Wood Peter Julmis (born 28 May 2001) is a Bahamian footballer who plays for UB Mingoes and the Bahamas national football team.

==Youth career==
Julmis played for the Knights of CR Walker Senior High School in Nassau while attending the school. In 2018, the team advanced to the finals of the Government Secondary Schools Sports Association (GSSSA) championship with a victory over the Mystic Marlins in the semi-finals. Julmis scored a goal in the 3–1 victory. The Knights went on to win the championship that season and the two following seasons for three consecutive championships through 2020. Julmis served as the team's captain and was its #9. In the 2019 championship match, Julmis scored the game-tying goal in the 90th minute to send the game to extra-time.

==Club career==
Julmis began playing for BFA Senior League club Dynamos FC in 2017. In February 2018 he scored a hattrick against Future Stars FC for the U18 team. In 2019 he led the team to the BFA Senior League title with a win over Cavalier FC. Julmis scored a hattrick in the championship match. In 2022, he committed to playing college soccer in the United States with the Mountaineers of Eastern Oklahoma State College. He made eighteen appearances for the team that season, scoring eight goals.

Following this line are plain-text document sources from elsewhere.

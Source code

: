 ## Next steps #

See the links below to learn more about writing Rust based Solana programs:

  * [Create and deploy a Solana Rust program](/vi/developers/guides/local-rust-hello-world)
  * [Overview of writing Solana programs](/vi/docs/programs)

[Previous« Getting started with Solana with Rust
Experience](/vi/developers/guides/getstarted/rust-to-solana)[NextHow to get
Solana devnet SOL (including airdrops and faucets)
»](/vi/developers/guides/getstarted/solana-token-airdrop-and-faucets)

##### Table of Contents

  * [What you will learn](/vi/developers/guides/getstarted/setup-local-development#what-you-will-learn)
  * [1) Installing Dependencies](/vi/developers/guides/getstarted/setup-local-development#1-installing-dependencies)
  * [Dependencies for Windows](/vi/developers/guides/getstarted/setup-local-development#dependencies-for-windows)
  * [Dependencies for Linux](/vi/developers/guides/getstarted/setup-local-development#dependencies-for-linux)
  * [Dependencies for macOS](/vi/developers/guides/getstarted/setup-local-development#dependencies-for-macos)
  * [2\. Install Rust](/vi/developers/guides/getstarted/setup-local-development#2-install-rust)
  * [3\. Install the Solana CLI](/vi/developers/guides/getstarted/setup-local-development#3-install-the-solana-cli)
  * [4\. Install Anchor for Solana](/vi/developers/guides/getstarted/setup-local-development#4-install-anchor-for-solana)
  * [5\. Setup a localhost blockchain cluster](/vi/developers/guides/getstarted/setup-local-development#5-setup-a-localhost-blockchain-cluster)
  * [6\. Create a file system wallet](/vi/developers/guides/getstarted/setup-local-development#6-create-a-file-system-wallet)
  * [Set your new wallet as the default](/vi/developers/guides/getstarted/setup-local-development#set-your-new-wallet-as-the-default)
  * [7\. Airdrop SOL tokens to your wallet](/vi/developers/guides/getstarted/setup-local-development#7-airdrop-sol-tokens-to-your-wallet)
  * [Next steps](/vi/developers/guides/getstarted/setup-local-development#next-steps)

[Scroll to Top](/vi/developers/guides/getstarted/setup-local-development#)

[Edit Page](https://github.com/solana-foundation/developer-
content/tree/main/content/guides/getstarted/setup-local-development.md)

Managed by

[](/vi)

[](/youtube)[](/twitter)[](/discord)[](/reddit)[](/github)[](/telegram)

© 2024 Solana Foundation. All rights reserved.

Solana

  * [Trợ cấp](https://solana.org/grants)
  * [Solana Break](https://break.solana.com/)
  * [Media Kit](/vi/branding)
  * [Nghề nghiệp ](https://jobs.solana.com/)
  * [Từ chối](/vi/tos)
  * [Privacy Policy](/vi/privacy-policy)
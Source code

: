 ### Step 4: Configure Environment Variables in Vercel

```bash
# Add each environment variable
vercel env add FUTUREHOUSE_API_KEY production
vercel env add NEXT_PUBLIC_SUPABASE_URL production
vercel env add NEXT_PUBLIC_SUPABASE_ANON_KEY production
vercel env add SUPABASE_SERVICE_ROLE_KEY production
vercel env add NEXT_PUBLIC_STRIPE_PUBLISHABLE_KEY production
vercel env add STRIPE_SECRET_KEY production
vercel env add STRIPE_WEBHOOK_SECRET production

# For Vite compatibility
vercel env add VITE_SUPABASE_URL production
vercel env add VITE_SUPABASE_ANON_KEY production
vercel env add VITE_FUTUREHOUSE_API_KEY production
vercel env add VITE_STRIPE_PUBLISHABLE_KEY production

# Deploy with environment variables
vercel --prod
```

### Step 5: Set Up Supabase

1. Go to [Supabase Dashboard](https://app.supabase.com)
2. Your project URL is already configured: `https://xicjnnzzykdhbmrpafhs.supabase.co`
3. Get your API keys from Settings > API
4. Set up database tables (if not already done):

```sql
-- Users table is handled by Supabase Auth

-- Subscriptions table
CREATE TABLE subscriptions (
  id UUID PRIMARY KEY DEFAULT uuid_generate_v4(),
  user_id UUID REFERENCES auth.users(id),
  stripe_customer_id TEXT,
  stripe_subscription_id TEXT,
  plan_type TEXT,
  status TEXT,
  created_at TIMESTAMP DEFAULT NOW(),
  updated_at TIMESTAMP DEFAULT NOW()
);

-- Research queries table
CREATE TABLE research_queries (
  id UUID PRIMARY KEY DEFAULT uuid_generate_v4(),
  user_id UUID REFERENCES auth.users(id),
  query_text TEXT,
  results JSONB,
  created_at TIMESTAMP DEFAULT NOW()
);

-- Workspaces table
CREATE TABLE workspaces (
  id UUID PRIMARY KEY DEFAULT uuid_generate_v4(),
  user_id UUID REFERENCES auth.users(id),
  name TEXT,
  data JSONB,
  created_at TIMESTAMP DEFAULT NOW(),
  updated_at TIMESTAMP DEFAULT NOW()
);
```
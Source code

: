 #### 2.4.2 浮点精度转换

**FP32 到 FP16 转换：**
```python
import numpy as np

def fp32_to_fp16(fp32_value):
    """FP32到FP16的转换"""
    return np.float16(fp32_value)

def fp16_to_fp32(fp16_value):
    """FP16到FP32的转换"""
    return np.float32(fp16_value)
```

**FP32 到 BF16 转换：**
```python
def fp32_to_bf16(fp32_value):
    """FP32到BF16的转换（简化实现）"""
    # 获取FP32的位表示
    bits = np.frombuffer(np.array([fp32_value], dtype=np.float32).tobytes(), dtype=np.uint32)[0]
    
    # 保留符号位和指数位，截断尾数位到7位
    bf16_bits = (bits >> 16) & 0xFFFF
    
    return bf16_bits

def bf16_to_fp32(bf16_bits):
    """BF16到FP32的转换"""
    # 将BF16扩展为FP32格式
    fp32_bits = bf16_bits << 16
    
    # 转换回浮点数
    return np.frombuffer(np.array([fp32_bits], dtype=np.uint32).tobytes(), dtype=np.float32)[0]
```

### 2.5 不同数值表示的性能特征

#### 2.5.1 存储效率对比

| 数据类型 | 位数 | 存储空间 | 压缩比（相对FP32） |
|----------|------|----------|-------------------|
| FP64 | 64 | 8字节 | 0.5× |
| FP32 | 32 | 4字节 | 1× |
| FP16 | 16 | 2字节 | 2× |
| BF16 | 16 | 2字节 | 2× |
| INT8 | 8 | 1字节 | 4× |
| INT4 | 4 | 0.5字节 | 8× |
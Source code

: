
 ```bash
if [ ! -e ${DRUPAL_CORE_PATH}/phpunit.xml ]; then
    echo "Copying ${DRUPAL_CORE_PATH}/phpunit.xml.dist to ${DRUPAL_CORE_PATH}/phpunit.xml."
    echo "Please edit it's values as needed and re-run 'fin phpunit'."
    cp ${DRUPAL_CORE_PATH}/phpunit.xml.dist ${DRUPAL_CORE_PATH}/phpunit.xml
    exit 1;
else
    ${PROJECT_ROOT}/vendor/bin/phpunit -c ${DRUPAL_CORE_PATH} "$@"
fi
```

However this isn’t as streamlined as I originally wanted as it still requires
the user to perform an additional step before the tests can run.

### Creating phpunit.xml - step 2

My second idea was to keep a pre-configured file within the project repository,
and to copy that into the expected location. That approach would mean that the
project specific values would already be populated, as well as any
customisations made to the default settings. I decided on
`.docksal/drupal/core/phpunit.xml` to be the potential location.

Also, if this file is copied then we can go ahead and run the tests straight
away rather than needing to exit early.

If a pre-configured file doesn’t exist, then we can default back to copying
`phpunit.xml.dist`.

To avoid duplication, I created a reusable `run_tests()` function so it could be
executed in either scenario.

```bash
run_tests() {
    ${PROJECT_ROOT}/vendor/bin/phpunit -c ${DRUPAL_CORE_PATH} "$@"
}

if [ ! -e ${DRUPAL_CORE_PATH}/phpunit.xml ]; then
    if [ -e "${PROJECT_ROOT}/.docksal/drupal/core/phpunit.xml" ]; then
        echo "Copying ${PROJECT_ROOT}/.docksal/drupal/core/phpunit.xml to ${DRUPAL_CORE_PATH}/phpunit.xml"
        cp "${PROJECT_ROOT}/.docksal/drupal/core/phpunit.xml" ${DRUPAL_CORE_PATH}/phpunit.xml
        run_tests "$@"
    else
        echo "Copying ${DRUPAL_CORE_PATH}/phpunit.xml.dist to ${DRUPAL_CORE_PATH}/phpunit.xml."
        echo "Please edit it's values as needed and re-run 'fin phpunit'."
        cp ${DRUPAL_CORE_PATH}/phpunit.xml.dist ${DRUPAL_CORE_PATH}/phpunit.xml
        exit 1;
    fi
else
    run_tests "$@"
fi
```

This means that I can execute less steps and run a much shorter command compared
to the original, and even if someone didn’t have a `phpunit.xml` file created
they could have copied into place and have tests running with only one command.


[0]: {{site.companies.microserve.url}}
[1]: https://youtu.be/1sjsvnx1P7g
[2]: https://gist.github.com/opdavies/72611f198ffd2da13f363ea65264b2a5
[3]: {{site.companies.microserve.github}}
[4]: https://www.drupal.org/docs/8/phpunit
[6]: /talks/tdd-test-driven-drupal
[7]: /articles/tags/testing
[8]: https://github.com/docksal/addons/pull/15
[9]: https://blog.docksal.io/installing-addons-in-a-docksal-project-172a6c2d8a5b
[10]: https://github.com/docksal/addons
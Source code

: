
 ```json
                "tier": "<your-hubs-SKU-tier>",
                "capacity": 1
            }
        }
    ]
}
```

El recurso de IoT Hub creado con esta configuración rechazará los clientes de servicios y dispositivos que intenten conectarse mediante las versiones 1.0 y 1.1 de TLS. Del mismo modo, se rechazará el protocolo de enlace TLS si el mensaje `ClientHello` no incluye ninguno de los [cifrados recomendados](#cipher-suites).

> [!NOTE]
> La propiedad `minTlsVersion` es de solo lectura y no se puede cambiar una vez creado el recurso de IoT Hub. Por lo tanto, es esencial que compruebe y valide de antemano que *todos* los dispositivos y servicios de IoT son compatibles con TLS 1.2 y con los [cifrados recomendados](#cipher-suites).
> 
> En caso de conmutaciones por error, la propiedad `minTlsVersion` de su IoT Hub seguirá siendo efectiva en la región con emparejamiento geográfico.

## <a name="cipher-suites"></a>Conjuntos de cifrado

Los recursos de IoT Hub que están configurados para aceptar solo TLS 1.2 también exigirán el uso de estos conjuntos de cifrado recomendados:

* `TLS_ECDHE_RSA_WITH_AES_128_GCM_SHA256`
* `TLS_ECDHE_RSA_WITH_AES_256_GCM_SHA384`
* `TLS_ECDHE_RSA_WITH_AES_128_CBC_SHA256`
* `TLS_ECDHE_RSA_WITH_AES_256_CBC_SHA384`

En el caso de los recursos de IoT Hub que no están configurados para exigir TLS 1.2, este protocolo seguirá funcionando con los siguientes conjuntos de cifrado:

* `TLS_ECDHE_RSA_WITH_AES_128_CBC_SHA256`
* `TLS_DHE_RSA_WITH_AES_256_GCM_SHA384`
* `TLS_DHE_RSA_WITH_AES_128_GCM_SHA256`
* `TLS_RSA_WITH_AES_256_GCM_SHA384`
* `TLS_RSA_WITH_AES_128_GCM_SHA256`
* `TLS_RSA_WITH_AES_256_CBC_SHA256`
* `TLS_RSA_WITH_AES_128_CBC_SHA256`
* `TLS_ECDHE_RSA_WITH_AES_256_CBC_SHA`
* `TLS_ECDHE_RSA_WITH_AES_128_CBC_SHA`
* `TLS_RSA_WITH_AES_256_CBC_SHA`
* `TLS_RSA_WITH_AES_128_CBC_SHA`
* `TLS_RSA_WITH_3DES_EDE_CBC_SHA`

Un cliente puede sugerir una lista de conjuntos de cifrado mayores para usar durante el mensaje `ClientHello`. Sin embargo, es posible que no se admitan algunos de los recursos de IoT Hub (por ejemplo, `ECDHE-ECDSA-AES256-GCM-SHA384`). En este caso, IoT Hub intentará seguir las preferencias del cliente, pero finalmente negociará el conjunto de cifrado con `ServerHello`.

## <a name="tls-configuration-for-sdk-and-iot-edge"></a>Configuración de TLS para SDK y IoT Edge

By October 2023, Julmis had returned to the Bahamas and joined the UB Mingoes. He scored two goals in a 7–0 pre-season victory over the Fort Lauderdale Eagles, the club largest-ever victory over an international opponent.

==International career==
Julmis was called up as part of the Bahamas' squad for the first time for 2022 FIFA World Cup qualification matches in March 2021. He went on to make his senior international debut against Saint Kitts and Nevis on 27 March. The match ended in a 0–4 loss with Julmis starting and playing the entire match. In May 2022 Julmis scored his first two senior international goals in back-to-back friendlies against the Turks and Caicos in preparation for the 2022–23 CONCACAF Nations League B.

===International goals===
Scores and results list the Bahamas' goal tally first.

| No. | Date | Venue | Opponent | Score | Result | Competition |
| 1. | 12 May 2022 | Thomas Robinson Stadium, Nassau, Bahamas | Turks and Caicos Islands | 1–0 | 4–2 | Friendly |
| 2. | 14 May 2022 | 1–2 | 1–2 |
| 3. | 12 September 2023 | Synthetic Track and Field Facility, Leonora, Guyana | Guyana | 1–0 | 2–3 | 2023–24 CONCACAF Nations League B |
| 4. | 2–3 |
| 5. | 14 October 2023 | Thomas Robinson Stadium, Nassau, Bahamas | Antigua and Barbuda | 1–3 | 1–4 | 2023–24 CONCACAF Nations League B |
| 6. | 8 June 2024 | SKNFA Technical Center, Saint Peter, Saint Kitts and Nevis | Trinidad and Tobago | 1–7 | 1–7 | 2026 FIFA World Cup qualification |
| 7. | 4 September 2024 | Bethlehem Soccer Stadium, Upper Bethlehem, United States Virgin Islands | U.S. Virgin Islands | 2–1 | 3–3 | 2024–25 CONCACAF Nations League C |
Last updated 8 June 024

===International career statistics ===

| National team | Year | Apps | Goals |
| Bahamas | 2021 | 4 | 0 |
| 2022 | 7 | 2 |
| 2023 | 6 | 3 |
| 2024 | 3 | 2 |
| Total |  | 20 | 7 |

==Personal==
He is the brother of fellow Bahamas international Evelt Julmis.